Paradosso piemontese. Ricchi di oro blu ma la falda è povera

di Gianfranco Quaglia

E’ stato definito “Il paradosso piemontese”. Preziose portate idriche stanno scorrendo nei fiumi e nei canali (compreso il grande Cavour) senza essere utilizzate sul territorio. Sotto accusa la tecnica delle semine del “riso in asciutto” utilizzata ormai sempre di più dagli agricoltori, molto anche in Lomellina. Se ne parla ormai da anni, ma ora – anziché un apparente vantaggio – è diventato un problema.
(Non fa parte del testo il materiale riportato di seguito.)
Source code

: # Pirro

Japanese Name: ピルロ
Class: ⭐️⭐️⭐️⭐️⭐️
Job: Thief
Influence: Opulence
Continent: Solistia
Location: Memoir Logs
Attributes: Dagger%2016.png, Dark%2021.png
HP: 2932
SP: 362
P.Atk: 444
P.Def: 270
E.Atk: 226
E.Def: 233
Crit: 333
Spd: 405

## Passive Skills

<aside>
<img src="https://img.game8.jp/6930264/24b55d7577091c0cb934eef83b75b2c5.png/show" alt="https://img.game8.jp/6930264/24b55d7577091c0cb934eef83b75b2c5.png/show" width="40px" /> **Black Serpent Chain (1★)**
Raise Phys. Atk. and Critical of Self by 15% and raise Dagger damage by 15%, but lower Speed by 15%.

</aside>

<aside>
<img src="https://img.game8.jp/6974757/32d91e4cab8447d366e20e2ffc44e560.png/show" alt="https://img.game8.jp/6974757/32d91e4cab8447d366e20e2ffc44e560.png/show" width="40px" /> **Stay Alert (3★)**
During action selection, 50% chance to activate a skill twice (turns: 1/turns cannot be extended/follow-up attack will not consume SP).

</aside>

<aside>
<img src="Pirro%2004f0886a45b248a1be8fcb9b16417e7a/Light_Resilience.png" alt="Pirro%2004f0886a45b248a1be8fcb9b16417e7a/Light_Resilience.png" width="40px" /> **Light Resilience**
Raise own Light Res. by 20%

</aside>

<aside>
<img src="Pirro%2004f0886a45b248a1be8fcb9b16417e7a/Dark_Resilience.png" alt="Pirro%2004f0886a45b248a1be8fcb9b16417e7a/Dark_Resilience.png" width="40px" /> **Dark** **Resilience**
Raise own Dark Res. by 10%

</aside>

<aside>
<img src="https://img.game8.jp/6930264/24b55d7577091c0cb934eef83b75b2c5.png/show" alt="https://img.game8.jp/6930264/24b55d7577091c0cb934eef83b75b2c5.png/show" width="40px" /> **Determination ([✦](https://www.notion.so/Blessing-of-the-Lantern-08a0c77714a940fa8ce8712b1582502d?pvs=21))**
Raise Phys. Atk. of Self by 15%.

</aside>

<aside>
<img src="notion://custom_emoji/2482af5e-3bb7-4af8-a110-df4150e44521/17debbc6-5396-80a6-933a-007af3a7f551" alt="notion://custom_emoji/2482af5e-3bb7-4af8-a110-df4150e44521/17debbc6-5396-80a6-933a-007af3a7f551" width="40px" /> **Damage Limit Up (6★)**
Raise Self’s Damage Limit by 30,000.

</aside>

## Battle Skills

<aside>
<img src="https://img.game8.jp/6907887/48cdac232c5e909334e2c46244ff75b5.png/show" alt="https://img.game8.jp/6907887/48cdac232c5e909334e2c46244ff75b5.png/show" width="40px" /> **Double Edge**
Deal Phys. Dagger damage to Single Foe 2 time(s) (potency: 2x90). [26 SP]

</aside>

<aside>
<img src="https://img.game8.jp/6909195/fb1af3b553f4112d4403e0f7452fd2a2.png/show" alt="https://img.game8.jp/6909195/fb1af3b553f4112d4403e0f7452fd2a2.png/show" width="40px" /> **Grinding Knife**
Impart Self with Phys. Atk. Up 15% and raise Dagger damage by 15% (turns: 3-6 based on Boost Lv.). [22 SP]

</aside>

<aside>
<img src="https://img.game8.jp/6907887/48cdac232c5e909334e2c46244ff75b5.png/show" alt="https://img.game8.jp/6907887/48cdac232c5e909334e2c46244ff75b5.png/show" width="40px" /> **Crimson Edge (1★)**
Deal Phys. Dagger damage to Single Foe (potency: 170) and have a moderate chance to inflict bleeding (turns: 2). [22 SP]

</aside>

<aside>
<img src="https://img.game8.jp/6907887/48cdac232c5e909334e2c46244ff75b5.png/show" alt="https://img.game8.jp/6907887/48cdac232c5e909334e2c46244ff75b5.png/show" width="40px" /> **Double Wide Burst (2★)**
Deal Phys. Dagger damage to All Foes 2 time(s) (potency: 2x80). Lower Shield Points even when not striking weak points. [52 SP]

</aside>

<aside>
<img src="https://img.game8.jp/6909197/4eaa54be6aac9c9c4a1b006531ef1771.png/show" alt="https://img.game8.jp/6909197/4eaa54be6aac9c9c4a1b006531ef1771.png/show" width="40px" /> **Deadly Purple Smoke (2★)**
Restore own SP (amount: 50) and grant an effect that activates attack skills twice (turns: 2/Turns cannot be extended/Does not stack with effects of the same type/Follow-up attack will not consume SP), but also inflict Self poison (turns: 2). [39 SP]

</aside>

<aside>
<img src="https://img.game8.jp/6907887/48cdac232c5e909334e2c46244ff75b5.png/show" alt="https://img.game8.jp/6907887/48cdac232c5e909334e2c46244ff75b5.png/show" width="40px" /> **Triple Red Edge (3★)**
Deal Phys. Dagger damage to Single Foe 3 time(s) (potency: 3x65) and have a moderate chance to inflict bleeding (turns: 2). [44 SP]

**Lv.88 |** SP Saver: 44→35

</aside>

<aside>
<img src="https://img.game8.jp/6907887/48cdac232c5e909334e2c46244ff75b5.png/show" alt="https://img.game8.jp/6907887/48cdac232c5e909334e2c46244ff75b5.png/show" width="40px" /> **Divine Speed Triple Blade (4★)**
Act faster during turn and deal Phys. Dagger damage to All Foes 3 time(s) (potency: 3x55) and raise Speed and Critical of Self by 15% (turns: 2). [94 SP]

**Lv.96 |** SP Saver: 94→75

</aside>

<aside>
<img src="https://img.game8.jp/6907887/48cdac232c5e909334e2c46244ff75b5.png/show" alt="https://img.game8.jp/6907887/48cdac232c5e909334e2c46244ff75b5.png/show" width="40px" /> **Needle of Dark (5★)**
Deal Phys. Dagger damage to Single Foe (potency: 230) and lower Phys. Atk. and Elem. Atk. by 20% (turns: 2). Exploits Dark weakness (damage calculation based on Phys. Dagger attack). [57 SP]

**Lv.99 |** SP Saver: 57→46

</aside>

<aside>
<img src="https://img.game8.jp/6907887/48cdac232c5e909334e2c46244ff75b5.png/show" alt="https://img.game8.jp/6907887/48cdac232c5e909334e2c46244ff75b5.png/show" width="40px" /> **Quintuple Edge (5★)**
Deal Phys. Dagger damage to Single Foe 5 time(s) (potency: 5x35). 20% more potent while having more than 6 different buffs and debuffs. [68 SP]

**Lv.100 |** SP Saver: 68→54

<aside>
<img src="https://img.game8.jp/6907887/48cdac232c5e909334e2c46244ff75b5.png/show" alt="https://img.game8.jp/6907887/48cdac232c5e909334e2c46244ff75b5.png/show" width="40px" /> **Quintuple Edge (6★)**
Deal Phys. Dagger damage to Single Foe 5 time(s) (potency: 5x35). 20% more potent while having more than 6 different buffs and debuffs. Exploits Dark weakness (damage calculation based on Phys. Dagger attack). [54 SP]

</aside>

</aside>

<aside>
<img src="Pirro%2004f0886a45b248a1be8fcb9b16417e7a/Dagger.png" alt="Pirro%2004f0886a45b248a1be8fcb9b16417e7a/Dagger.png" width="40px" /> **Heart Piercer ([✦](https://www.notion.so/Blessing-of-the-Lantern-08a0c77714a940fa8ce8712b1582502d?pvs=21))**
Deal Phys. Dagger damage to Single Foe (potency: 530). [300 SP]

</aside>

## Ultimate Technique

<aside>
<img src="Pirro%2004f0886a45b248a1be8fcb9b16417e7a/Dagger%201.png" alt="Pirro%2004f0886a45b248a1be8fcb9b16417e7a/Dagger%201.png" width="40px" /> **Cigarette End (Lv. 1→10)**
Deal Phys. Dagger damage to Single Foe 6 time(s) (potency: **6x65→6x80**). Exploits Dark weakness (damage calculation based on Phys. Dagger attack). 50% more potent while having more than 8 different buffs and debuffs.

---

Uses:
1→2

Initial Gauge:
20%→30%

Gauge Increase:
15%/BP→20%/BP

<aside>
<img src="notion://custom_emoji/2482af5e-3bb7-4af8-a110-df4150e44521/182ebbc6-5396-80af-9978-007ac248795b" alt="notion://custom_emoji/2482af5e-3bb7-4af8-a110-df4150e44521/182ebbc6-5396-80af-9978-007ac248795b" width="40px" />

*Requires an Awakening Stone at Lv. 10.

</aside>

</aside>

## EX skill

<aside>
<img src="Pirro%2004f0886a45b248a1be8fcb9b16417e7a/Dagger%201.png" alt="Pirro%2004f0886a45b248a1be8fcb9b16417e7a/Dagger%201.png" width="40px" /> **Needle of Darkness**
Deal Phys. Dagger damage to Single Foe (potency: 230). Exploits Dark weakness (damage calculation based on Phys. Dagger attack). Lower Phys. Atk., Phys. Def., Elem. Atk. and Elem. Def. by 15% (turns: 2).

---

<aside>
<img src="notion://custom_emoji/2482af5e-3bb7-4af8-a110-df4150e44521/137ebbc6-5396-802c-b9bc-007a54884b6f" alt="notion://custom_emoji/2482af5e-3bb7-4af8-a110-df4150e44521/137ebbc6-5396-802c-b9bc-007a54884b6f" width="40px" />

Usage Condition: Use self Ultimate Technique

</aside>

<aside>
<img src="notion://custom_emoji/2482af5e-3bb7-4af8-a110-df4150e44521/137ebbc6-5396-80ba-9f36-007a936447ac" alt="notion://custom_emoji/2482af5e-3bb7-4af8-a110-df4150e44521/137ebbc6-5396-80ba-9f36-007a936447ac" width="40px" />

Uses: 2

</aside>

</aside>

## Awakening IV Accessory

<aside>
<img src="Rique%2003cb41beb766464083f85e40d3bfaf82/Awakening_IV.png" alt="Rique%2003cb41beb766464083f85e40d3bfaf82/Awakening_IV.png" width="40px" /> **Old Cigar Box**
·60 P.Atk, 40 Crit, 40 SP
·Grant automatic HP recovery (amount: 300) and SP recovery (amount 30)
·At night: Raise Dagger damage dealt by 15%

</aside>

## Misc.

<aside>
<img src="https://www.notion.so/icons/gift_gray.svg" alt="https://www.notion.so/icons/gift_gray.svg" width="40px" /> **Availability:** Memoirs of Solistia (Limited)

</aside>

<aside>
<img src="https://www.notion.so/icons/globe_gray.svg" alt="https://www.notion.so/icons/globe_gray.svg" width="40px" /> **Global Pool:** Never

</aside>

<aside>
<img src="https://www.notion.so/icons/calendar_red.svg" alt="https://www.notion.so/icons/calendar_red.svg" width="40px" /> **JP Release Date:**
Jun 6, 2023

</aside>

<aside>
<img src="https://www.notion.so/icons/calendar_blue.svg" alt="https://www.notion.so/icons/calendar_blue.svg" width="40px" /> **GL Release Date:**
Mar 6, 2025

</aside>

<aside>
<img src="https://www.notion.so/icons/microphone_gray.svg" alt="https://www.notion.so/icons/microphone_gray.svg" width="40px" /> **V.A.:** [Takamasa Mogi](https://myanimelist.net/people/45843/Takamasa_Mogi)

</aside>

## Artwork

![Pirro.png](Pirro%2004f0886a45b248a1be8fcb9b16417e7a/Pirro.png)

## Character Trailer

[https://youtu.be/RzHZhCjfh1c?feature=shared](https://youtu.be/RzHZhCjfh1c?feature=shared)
A lanciare l’allarme l’Associazione irrigua Est Sesia e l’Anbi (Associazione nazionale consorzi gestione tutela territorio e acque irrigue). Il paradosso consiste proprio in una cattiva interpretazione del concetto di risparmio idrico, come sottolinea il presidente nazionale Francesco Vincenzi. Il mancato ricorso alla sommersione tradizionale delle risaie, che “disegnava” il classico “mare a quadretti”, riduce infatti anche la possibilità di alimentare la falda freatica. In alcune zone della Lomellina, i freatimetri, cioè i dispositivi che monitorano il livello dell’acqua, sono asciutti. In altre aree il livello della falda è stazionario dai primi di febbraio e sempre sotto la media degli ultimi dieci anni. Il rischio di tutto ciò è che nel periodo di maggior richiesta di acqua e bagnature (mese di giugno) l’apporto idrico sarà insufficiente, come già accaduto lo scorso anno. Insomma, una situazione d’emergenza che non si vede ma esiste. Il direttore generale di Anbi, Massimo Gargano, non esita a puntare il dito: “Le nuove tecniche colturali in asciutta non solo stanno pregiudicando un ambiente, candidato a patrimonio Unesco, ma mettono in crisi la gestione idrica con il paradosso, appunto, che l’acqua nel frattempo invece di essere immagazzinata dalle falde corre verso il mare”. Si calcola che se si tornasse alle antiche abitudini, cioè la tradizionale semina in acqua su almeno il 50% della superficie, si accumulerebbe in falda una risorsa di circa 300 milioni di metri cubi di oro blu.